→ Your goal
Begin at the line containing "daily lives, the" in the entries below and end at the line containing "on the reliability"; transcribe that range exactly and nothing outside it.

→ Data section
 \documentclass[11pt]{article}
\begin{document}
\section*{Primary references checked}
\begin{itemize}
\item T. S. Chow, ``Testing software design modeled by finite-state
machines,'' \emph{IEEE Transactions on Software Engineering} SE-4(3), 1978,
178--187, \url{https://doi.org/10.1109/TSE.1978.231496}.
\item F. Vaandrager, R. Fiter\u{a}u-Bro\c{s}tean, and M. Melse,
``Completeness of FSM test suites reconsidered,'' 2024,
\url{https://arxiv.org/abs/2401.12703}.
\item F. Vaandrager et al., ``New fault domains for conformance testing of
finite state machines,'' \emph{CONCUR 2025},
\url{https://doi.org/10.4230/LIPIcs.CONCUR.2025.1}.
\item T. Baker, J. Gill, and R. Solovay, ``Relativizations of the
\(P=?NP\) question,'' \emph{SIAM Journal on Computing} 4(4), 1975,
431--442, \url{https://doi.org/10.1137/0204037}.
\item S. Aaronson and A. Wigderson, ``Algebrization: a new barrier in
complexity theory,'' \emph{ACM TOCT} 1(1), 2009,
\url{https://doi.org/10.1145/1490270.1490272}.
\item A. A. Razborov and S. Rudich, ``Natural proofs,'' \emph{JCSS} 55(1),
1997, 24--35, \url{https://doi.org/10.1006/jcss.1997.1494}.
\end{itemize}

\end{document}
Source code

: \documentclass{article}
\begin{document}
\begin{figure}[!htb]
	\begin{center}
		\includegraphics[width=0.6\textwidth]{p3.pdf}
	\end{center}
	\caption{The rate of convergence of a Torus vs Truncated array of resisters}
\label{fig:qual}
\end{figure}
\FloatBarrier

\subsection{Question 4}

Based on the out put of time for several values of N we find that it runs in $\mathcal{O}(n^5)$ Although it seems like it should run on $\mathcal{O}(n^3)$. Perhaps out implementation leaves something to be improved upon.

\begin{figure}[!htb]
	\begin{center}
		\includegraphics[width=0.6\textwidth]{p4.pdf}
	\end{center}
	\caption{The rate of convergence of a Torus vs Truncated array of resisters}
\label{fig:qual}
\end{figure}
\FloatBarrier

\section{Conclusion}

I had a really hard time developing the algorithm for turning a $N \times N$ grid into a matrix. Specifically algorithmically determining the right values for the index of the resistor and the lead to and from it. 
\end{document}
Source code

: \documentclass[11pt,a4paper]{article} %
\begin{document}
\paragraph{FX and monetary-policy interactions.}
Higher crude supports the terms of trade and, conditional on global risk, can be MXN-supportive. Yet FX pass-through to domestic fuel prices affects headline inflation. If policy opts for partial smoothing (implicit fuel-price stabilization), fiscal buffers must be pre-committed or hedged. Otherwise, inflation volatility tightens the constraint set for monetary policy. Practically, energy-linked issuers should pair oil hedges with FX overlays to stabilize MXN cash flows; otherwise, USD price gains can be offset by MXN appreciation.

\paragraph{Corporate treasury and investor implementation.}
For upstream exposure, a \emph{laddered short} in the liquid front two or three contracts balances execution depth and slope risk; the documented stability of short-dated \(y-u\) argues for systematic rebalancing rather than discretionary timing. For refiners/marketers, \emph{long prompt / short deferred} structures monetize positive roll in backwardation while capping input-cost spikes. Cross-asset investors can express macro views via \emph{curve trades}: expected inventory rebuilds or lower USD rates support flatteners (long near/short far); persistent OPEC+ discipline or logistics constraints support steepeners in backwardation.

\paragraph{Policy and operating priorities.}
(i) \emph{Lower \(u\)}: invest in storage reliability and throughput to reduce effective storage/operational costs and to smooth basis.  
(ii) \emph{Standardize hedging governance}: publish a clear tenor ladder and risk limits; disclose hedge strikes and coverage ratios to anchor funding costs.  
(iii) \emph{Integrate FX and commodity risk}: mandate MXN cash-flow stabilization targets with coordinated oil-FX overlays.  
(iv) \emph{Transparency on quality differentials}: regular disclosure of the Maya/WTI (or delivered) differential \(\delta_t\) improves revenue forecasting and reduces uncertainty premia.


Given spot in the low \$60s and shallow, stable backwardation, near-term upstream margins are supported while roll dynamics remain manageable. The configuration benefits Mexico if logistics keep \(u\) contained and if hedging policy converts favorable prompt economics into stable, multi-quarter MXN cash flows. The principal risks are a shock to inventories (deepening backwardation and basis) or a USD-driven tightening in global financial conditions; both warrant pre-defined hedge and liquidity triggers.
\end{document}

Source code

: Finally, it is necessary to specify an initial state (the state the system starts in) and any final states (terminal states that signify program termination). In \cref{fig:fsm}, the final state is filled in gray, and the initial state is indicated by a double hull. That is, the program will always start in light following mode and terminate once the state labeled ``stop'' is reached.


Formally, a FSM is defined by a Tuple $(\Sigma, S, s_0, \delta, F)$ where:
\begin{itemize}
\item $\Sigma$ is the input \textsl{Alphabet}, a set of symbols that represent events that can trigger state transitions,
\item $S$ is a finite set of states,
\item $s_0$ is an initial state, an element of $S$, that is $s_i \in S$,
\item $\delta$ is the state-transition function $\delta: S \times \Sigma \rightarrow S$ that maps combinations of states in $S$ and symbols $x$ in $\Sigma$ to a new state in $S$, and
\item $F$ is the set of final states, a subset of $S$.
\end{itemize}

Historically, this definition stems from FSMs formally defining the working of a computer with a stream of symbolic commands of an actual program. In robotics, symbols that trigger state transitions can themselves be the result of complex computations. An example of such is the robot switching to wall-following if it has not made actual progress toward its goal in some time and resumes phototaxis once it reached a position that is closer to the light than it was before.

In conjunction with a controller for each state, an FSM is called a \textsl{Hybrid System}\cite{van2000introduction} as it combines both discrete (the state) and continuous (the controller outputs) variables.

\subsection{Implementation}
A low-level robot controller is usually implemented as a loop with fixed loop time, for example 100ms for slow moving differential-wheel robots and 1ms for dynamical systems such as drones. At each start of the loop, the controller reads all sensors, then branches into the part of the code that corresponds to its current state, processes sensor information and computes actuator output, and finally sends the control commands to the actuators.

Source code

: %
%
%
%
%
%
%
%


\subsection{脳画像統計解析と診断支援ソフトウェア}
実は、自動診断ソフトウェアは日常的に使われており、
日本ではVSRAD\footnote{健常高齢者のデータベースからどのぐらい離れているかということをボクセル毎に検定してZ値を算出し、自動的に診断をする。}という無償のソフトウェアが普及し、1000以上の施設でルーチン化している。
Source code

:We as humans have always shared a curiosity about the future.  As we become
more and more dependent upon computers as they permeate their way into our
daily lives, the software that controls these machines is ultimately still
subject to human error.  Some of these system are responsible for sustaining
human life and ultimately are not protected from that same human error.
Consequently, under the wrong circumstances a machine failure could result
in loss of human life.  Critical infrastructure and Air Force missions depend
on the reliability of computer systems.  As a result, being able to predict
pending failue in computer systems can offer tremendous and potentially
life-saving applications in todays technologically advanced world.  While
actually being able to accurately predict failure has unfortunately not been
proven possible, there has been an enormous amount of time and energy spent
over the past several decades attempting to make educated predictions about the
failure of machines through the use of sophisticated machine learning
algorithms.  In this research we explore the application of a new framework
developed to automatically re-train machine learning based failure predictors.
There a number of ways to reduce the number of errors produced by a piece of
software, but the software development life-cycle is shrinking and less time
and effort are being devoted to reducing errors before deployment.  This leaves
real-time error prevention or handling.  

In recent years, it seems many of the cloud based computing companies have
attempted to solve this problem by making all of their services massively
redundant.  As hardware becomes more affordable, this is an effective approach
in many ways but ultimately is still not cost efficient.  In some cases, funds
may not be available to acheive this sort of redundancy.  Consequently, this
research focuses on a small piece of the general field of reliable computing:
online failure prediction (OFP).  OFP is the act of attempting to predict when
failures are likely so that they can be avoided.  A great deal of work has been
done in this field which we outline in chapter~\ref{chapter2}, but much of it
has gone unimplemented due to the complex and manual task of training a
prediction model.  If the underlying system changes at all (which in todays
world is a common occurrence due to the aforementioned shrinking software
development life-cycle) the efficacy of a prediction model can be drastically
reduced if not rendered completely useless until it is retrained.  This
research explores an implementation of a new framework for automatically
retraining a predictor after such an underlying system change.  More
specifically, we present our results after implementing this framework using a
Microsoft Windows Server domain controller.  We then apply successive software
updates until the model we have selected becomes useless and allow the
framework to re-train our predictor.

→ Solution to the exercise
daily lives, the software that controls these machines is ultimately still
subject to human error.  Some of these system are responsible for sustaining
human life and ultimately are not protected from that same human error.
Consequently, under the wrong circumstances a machine failure could result
in loss of human life.  Critical infrastructure and Air Force missions depend
on the reliability of computer systems.  As a result, being able to predict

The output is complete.